Material for this exercise:
####################
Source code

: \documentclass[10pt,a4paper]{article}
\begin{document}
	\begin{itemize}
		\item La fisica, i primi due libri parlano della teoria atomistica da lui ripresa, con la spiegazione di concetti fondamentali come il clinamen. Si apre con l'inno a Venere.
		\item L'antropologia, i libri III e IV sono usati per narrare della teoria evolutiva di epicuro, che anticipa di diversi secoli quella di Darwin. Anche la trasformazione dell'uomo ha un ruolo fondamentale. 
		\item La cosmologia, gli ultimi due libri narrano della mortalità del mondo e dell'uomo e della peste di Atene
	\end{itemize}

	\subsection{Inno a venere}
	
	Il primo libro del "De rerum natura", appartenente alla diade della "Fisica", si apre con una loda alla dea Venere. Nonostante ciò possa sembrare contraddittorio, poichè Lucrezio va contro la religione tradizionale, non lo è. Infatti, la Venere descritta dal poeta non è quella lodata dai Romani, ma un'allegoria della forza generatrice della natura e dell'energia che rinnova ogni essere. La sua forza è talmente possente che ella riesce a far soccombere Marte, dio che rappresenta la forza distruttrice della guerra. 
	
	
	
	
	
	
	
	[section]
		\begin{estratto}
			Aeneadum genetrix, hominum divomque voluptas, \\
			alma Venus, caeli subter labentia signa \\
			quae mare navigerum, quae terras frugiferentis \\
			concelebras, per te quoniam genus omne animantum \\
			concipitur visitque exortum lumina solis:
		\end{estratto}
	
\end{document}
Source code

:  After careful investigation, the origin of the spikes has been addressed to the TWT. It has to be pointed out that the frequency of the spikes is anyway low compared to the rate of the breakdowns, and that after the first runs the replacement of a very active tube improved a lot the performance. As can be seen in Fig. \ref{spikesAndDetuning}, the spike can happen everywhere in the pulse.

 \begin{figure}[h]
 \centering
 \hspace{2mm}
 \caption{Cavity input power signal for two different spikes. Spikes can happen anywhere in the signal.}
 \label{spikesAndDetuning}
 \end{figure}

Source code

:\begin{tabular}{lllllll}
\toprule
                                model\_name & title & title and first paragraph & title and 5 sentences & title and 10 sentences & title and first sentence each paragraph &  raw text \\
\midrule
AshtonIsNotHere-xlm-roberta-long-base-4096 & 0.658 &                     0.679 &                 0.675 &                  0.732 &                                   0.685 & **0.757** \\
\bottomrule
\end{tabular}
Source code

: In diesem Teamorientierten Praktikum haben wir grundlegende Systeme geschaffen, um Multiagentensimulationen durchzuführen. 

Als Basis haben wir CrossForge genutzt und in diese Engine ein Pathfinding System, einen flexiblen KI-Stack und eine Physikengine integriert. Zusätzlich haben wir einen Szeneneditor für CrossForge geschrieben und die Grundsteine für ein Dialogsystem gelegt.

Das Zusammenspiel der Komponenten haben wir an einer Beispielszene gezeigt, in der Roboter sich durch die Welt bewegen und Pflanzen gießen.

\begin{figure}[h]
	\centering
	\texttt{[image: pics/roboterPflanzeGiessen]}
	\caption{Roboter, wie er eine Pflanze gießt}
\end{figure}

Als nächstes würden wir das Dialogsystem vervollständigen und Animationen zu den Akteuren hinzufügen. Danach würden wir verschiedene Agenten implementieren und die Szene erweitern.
####################
For the records above, restate every line word for word.

Response:
Source code

: \documentclass[10pt,a4paper]{article}
\begin{document}
	\begin{itemize}
		\item La fisica, i primi due libri parlano della teoria atomistica da lui ripresa, con la spiegazione di concetti fondamentali come il clinamen. Si apre con l'inno a Venere.
		\item L'antropologia, i libri III e IV sono usati per narrare della teoria evolutiva di epicuro, che anticipa di diversi secoli quella di Darwin. Anche la trasformazione dell'uomo ha un ruolo fondamentale. 
		\item La cosmologia, gli ultimi due libri narrano della mortalità del mondo e dell'uomo e della peste di Atene
	\end{itemize}

	\subsection{Inno a venere}
	
	Il primo libro del "De rerum natura", appartenente alla diade della "Fisica", si apre con una loda alla dea Venere. Nonostante ciò possa sembrare contraddittorio, poichè Lucrezio va contro la religione tradizionale, non lo è. Infatti, la Venere descritta dal poeta non è quella lodata dai Romani, ma un'allegoria della forza generatrice della natura e dell'energia che rinnova ogni essere. La sua forza è talmente possente che ella riesce a far soccombere Marte, dio che rappresenta la forza distruttrice della guerra. 
	
	
	
	
	
	
	
	[section]
		\begin{estratto}
			Aeneadum genetrix, hominum divomque voluptas, \\
			alma Venus, caeli subter labentia signa \\
			quae mare navigerum, quae terras frugiferentis \\
			concelebras, per te quoniam genus omne animantum \\
			concipitur visitque exortum lumina solis:
		\end{estratto}
	
\end{document}
Source code

:  After careful investigation, the origin of the spikes has been addressed to the TWT. It has to be pointed out that the frequency of the spikes is anyway low compared to the rate of the breakdowns, and that after the first runs the replacement of a very active tube improved a lot the performance. As can be seen in Fig. \ref{spikesAndDetuning}, the spike can happen everywhere in the pulse.

 \begin{figure}[h]
 \centering
 \hspace{2mm}
 \caption{Cavity input power signal for two different spikes. Spikes can happen anywhere in the signal.}
 \label{spikesAndDetuning}
 \end{figure}

Source code

:\begin{tabular}{lllllll}
\toprule
                                model\_name & title & title and first paragraph & title and 5 sentences & title and 10 sentences & title and first sentence each paragraph &  raw text \\
\midrule
AshtonIsNotHere-xlm-roberta-long-base-4096 & 0.658 &                     0.679 &                 0.675 &                  0.732 &                                   0.685 & **0.757** \\
\bottomrule
\end{tabular}
Source code

: In diesem Teamorientierten Praktikum haben wir grundlegende Systeme geschaffen, um Multiagentensimulationen durchzuführen. 

Als Basis haben wir CrossForge genutzt und in diese Engine ein Pathfinding System, einen flexiblen KI-Stack und eine Physikengine integriert. Zusätzlich haben wir einen Szeneneditor für CrossForge geschrieben und die Grundsteine für ein Dialogsystem gelegt.

Das Zusammenspiel der Komponenten haben wir an einer Beispielszene gezeigt, in der Roboter sich durch die Welt bewegen und Pflanzen gießen.

\begin{figure}[h]
	\centering
	\texttt{[image: pics/roboterPflanzeGiessen]}
	\caption{Roboter, wie er eine Pflanze gießt}
\end{figure}

Als nächstes würden wir das Dialogsystem vervollständigen und Animationen zu den Akteuren hinzufügen. Danach würden wir verschiedene Agenten implementieren und die Szene erweitern.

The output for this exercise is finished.